FIELD OF THE INVENTION

The present invention relates to a display technology field, and more particularly to a manufacturing method for LTPS TFT substrate.

BACKGROUND OF THE INVENTION

In the field of display technology, flat panel display devices such as liquid crystal display (LCD) and active matrix organic light-emitting diode (AMOLED) displays have many advantages such as thin body and high image quality, power saving, no radiation such that they have been widely used, such as mobile phones, personal digital assistants (PDAs), digital cameras, computer screens or notebook screens.

Thin film transistor (TFT) array substrate is a main component of current LCD devices and AMOLED device. It is directly related to the development direction of high-performance flat panel display devices. It is used to provide a driving circuit to the display device, and usually provides with multiple gate scanning lines and multiple data lines, the multiple gate scanning lines and the multiple data lines define multiple pixel units, each of which is provided with a thin-film transistor and a pixel electrode, and a gate electrode of the thin-film transistor is connected to a corresponding gate scan line. When the voltage on the gate scanning line reaches the turn-on voltage, the source and drain of the thin-film transistor are turned on, thereby inputting the data voltage on the data line to the pixel electrode, thereby controlling the corresponding pixel region to display. Generally, the structure of the thin-film transistor on the array substrate further includes a gate electrode, a gate insulation layer, an active layer, a source and a drain, and an insulation protection layer which are stacked on the substrate.

Wherein, the low temperature poly-Silicon (LTPS) thin-film transistors are more complicated than traditional amorphous silicon (A-Si) thin-film transistors, but they are widely used for the production of small and medium-sized high-resolution LCD and AMOLED display panels because of high carrier mobility.

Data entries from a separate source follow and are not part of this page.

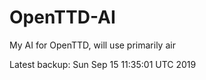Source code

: # OpenTTD-AI
My AI for OpenTTD, will use primarily air

Latest backup: Sun Sep 15 11:35:01 UTC 2019
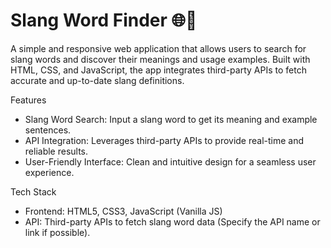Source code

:# Slang Word Finder 🌐🎉

A simple and responsive web application that allows users to search for slang words and discover their meanings and usage examples. Built with HTML, CSS, and JavaScript, the app integrates third-party APIs to fetch accurate and up-to-date slang definitions.

Features
- Slang Word Search: Input a slang word to get its meaning and example sentences.
- API Integration: Leverages third-party APIs to provide real-time and reliable results.
- User-Friendly Interface: Clean and intuitive design for a seamless user experience.

Tech Stack
- Frontend: HTML5, CSS3, JavaScript (Vanilla JS)
- API: Third-party APIs to fetch slang word data (Specify the API name or link if possible).
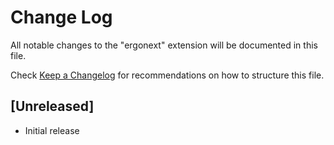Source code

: # Change Log
All notable changes to the "ergonext" extension will be documented in this file.

Check [Keep a Changelog](http://keepachangelog.com/) for recommendations on how to structure this file.

## [Unreleased]
- Initial release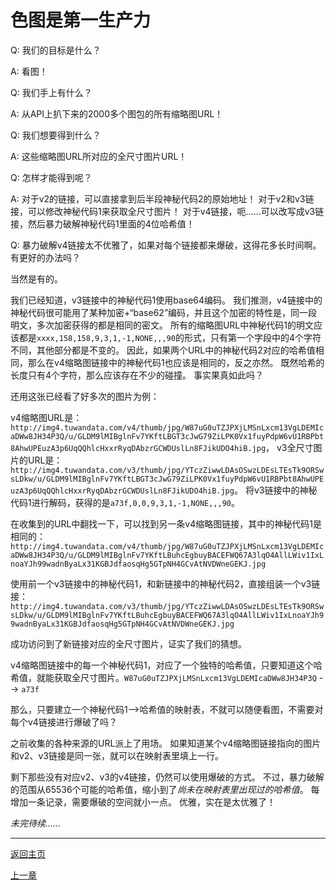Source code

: # 色图是第一生产力

Q: 我们的目标是什么？

A: 看图！

Q: 我们手上有什么？

A: 从API上扒下来的2000多个图包的所有缩略图URL！

Q: 我们想要得到什么？

A: 这些缩略图URL所对应的全尺寸图片URL！

Q: 怎样才能得到呢？

A: 对于v2的链接，可以直接拿到后半段神秘代码2的原始地址！
对于v2和v3链接，可以修改神秘代码1来获取全尺寸图片！
对于v4链接，呃……可以改写成v3链接，然后暴力破解神秘代码1里面的4位哈希值！

Q: 暴力破解v4链接太不优雅了，如果对每个链接都来爆破，这得花多长时间啊。有更好的办法吗？

当然是有的。

我们已经知道，v3链接中的神秘代码1使用base64编码。
我们推测，v4链接中的神秘代码很可能用了某种加密+“base62”编码，并且这个加密的特性是，同一段明文，多次加密获得的都是相同的密文。
所有的缩略图URL中神秘代码1的明文应该都是`xxxx,158,158,9,3,1,-1,NONE,,,90`的形式，只有第一个字段中的4个字符不同，其他部分都是不变的。
因此，如果两个URL中的神秘代码2对应的哈希值相同，那么在v4缩略图链接中的神秘代码1也应该是相同的，反之亦然。
既然哈希的长度只有4个字符，那么应该存在不少的碰撞。
事实果真如此吗？

还用这张已经看了好多次的图片为例：

v4缩略图URL是：
`http://img4.tuwandata.com/v4/thumb/jpg/W87uG0uTZJPXjLMSnLxcm13VgLDEMIcaDWw8JH34P3Q/u/GLDM9lMIBglnFv7YKftLBGT3cJwG79ZiLPK0Vx1fuyPdpW6vU1RBPbt8AhwUPEuzA3p6UqQQhlcHxxrRyqDAbzrGCWDUslLn8FJikUDO4hiB.jpg`，
v3全尺寸图片的URL是：
`http://img4.tuwandata.com/v3/thumb/jpg/YTczZiwwLDAsOSwzLDEsLTEsTk9ORSwsLDkw/u/GLDM9lMIBglnFv7YKftLBGT3cJwG79ZiLPK0Vx1fuyPdpW6vU1RBPbt8AhwUPEuzA3p6UqQQhlcHxxrRyqDAbzrGCWDUslLn8FJikUDO4hiB.jpg`。
将v3链接中的神秘代码1进行解码，获得的是`a73f,0,0,9,3,1,-1,NONE,,,90`。

在收集到的URL中翻找一下，可以找到另一条v4缩略图链接，其中的神秘代码1是相同的：
`http://img4.tuwandata.com/v4/thumb/jpg/W87uG0uTZJPXjLMSnLxcm13VgLDEMIcaDWw8JH34P3Q/u/GLDM9lMIBglnFv7YKftLBuhcEgbuyBACEFWQ67A3lqO4AllLWiv1IxLnoaYJh99wadnByaLx31KGBJdfaosqHg5GTpNH4GCvAtNVDWneGEKJ.jpg`

使用前一个v3链接中的神秘代码1，和新链接中的神秘代码2，直接组装一个v3链接：
`http://img4.tuwandata.com/v3/thumb/jpg/YTczZiwwLDAsOSwzLDEsLTEsTk9ORSwsLDkw/u/GLDM9lMIBglnFv7YKftLBuhcEgbuyBACEFWQ67A3lqO4AllLWiv1IxLnoaYJh99wadnByaLx31KGBJdfaosqHg5GTpNH4GCvAtNVDWneGEKJ.jpg`

成功访问到了新链接对应的全尺寸图片，证实了我们的猜想。

v4缩略图链接中的每一个神秘代码1，对应了一个独特的哈希值，只要知道这个哈希值，就能获取全尺寸图片。`W87uG0uTZJPXjLMSnLxcm13VgLDEMIcaDWw8JH34P3Q` --> `a73f`

那么，只要建立一个神秘代码1-->哈希值的映射表，不就可以随便看图，不需要对每个v4链接进行爆破了吗？

之前收集的各种来源的URL派上了用场。
如果知道某个v4缩略图链接指向的图片和v2、v3链接是同一张，就可以在映射表里填上一行。

剩下那些没有对应v2、v3的v4链接，仍然可以使用爆破的方式。
不过，暴力破解的范围从65536个可能的哈希值，缩小到了*尚未在映射表里出现过的哈希值*。
每增加一条记录，需要爆破的空间就小一点。
优雅，实在是太优雅了！

_未完待续……_

---

[返回主页](../README.md)

[上一章](chapter2.md)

The low-temperature polysilicon is regarded as an important material for low-cost full-color flat panel display.

The hot carrier effect is an important failure mechanism of the Metal Oxide Semiconductor (MOS) devices. With the shrinking size of MOS devices, the hot carrier injection effect of devices is becoming more and more serious. In the LTPS array technology, in order to effectively suppress the hot carrier effect of the device, improve the stability of the device operation and improve the leakage current of the device under negative bias conditions, the existing LTPS TFT fabrication process usually adopts a lightly doped drain region (LDD), that is, a low-doped region is placed in the poly-silicon (Poly-Si) channel near the source and drain, so that the low-doped region is also subjected to partial dividing voltage to ensure the device characteristic.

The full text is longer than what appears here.